Kaimana MacGregor is doing a modern apprenticeship in Water Reticulation. His apprenticeship includes two qualifications – a National Certificate in Infrastructure Works Level 2, followed by a National Certificate in Water Reticulation (Planned & Reactive Maintenance Technician) Level 3.

MacGregor says, “I’m doing my apprenticeship under the supervision of our foreman, Junior Vaele. My apprenticeship is going well and Junior is great to work with. He knows the work inside out and is happy to pass on his knowledge. I’ve learned loads from him. I started off with basic labouring duties and am gradually progressing to more technical work using tools and plant. I keep a daily work diary, which I’m using to help me complete the activities in my qualification workbook.” He adds, “I really like the crew that I work with. They’re a great bunch of guys. I also enjoy the variety, and the fact that I get to work on jobs from start to finish. I take pride in my work, and it’s good to be able to see the end result of the projects I’m working on.”

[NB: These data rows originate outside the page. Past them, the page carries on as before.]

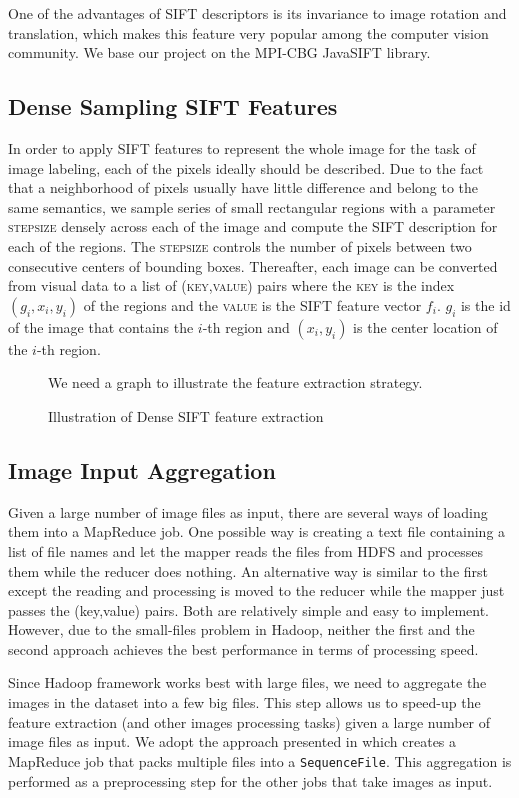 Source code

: \documentclass{acm_proc_article-sp}
\begin{document}
One of the advantages of SIFT descriptors is its invariance to image rotation and translation, which makes this feature very popular among the computer vision community. We base our project on the MPI-CBG JavaSIFT library\cite{mpicbg}.
\subsection{Dense Sampling SIFT Features}
In order to apply SIFT features to represent the whole image for the task of image labeling, each of the pixels ideally should be described. Due to the fact that a neighborhood of pixels usually have little difference and belong to the same semantics, we sample series of small rectangular regions with a parameter \textsc{stepsize} densely across each of the image and compute the SIFT description for each of the regions. The \textsc{stepsize} controls the number of pixels between two consecutive centers of bounding boxes. Thereafter, each image can be converted from visual data to a list of \textsc{(key,value)} pairs where the \textsc{key} is the index $(g_i,x_i,y_i)$ of the regions and the \textsc{value} is the SIFT feature vector $f_i$. $g_i$ is the id of the image that contains the $i$-th region and $(x_i,y_i)$ is the center location of the $i$-th region.

\begin{figure}[!htb]
 \centering
 We need a graph to illustrate the feature extraction strategy.
 \caption{Illustration of Dense SIFT feature extraction}
\end{figure}

\subsection{Image Input Aggregation}
Given a large number of image files as input, there are several ways of loading them into a MapReduce job. One possible way is creating a text file containing a list of file names and let the mapper reads the files from HDFS and processes them while the reducer does nothing. An alternative way is similar to the first except the reading and processing is moved to the reducer while the mapper just passes the (key,value) pairs. Both are relatively simple and easy to implement. However, due to the small-files problem in Hadoop\cite{smallfiles}, neither the first and the second approach achieves the best performance in terms of processing speed. 

Since Hadoop framework works best with large files, we need to aggregate the images in the dataset into a few big files. This step allows us to speed-up the feature extraction (and other images processing tasks) given a large number of image files as input. We adopt the approach presented in\cite{combinefiles} which creates a MapReduce job that packs multiple files into a \texttt{SequenceFile}. This aggregation is performed as a preprocessing step for the other jobs that take images as input.
\end{document}
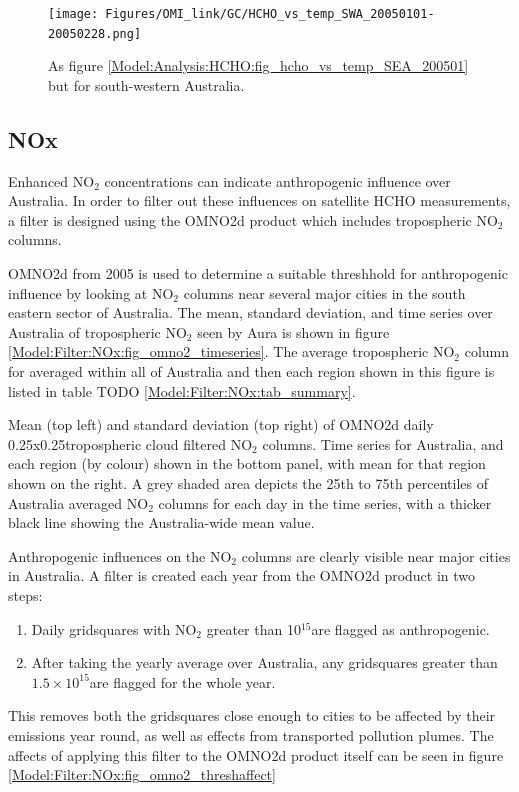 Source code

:         \begin{figure}
          \texttt{[image: Figures/OMI\_link/GC/HCHO\_vs\_temp\_SWA\_20050101-20050228.png]}
          \caption{%
            As figure \ref{Model:Analysis:HCHO:fig_hcho_vs_temp_SEA_200501} but for south-western Australia.
            }
          \label{Model:Analysis:HCHO:fig_hcho_vs_temp_SWA_200501}
        \end{figure}
  
  \subsection{NOx}
    \label{Model:Filter:NOx}
    
    Enhanced NO$_2$ concentrations can indicate anthropogenic influence over Australia.
    In order to filter out these influences on satellite HCHO measurements, a filter is designed using the OMNO2d product which includes tropospheric NO$_2$ columns.
    
    OMNO2d from 2005 is used to determine a suitable threshhold for anthropogenic influence by looking at NO$_2$ columns near several major cities in the south eastern sector of Australia.
    The mean, standard deviation, and time series over Australia of tropospheric NO$_2$ seen by Aura is shown in figure \ref{Model:Filter:NOx:fig_omno2_timeseries}.
    The average tropospheric NO$_2$ column for averaged within all of Australia and then each region shown in this figure is listed in table TODO \ref{Model:Filter:NOx:tab_summary}.
    
    {Mean (top left) and standard deviation (top right) of OMNO2d daily 0.25x0.25\degr tropospheric cloud filtered NO$_2$ columns. Time series for Australia, and each region (by colour) shown in the bottom panel, with mean for that region shown on the right. A grey shaded area depicts the 25th to 75th percentiles of Australia averaged NO$_2$ columns for each day in the time series, with a thicker black line showing the Australia-wide mean value.}
    {\label{Model:Filter:NOx:fig_omno2_timeseries}}
    
    Anthropogenic influences on the NO$_2$ columns are clearly visible near major cities in Australia.
    A filter is created each year from the OMNO2d product in two steps:
    \begin{enumerate}
      \item Daily gridsquares with NO$_2$ greater than 10$^{15}$\moleccm  are flagged as anthropogenic.
      \item After taking the yearly average over Australia, any gridsquares greater than $1.5 \times 10^{15}$\moleccm are flagged for the whole year.
    \end{enumerate}
    This removes both the gridsquares close enough to cities to be affected by their emissions year round, as well as effects from transported pollution plumes.
    The affects of applying this filter to the OMNO2d product itself can be seen in figure \ref{Model:Filter:NOx:fig_omno2_threshaffect}
    
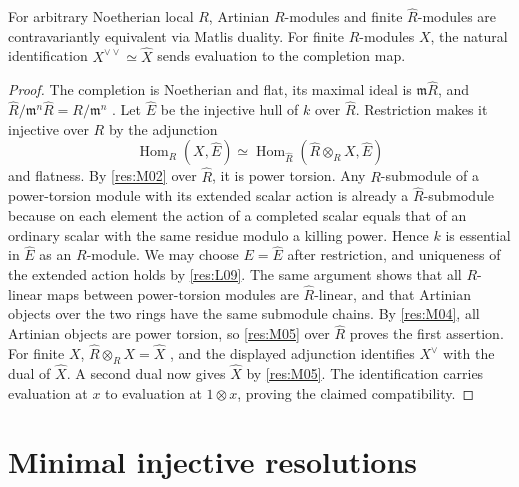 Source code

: \begin{theorem}\label{res:M06}
For arbitrary Noetherian local $R$, Artinian $R$-modules and finite
$\widehat R$-modules are contravariantly equivalent via Matlis duality.
For finite $R$-modules $X$, the natural identification
$X^{\vee\vee}\simeq \widehat X$ sends evaluation to the completion map.
\end{theorem}
\begin{proof}
The completion is Noetherian and flat, its maximal ideal is
$\mathfrak m\widehat R$, and
$\widehat R/\mathfrak m^n\widehat R=R/\mathfrak m^n$
\cite[ALG-05-C04-S01]{p103}. Let $\widehat E$ be the injective hull
of $k$ over $\widehat R$. Restriction makes it injective over $R$ by
the adjunction
\[
 \operatorname{Hom}_R(X,\widehat E)
 \simeq\operatorname{Hom}_{\widehat R}
       (\widehat R\otimes_R X,\widehat E)
\]
and flatness. By \ref{res:M02} over $\widehat R$, it is power torsion.
Any $R$-submodule of a power-torsion module with its extended scalar
action is already a $\widehat R$-submodule because on each element the action
of a completed scalar equals that of an ordinary scalar with the same
residue modulo a killing power. Hence $k$ is essential in $\widehat E$
as an $R$-module. We may choose $E=\widehat E$ after restriction, and
uniqueness of the extended action holds by \ref{res:L09}. The same
argument shows that all $R$-linear maps between power-torsion modules
are $\widehat R$-linear, and that Artinian objects over the two rings
have the same submodule chains. By \ref{res:M04}, all Artinian objects
are power torsion, so \ref{res:M05} over $\widehat R$ proves the first
assertion. For finite $X$, $\widehat R\otimes_R X=\widehat X$
\cite[ALG-05-C04-R03]{p103}, and the displayed adjunction identifies
$X^\vee$ with the dual of $\widehat X$. A second dual now gives
$\widehat X$ by \ref{res:M05}. The identification carries evaluation
at $x$ to evaluation at $1\otimes x$, proving the claimed compatibility.
\end{proof}

\section{Minimal injective resolutions}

Vaele feels that on-job training is the ideal way for apprentices like MacGregor to learn the ropes. He says, “We just threw Mana in at the deep end, so that he’s learning from the start. It’s important for our apprentices to learn by ‘doing’ rather than just ‘watching’. We get Mana involved at every stage, so he isn’t just a cog in the machine. It’s important for him to see the whole process and understand how his role fits the bigger picture.”

Vaele adds, “Mana is doing very well. He’s got a good attitude, and wants to learn. He’s picked up a lot in a short time and has come a long way from just pushing the broom!”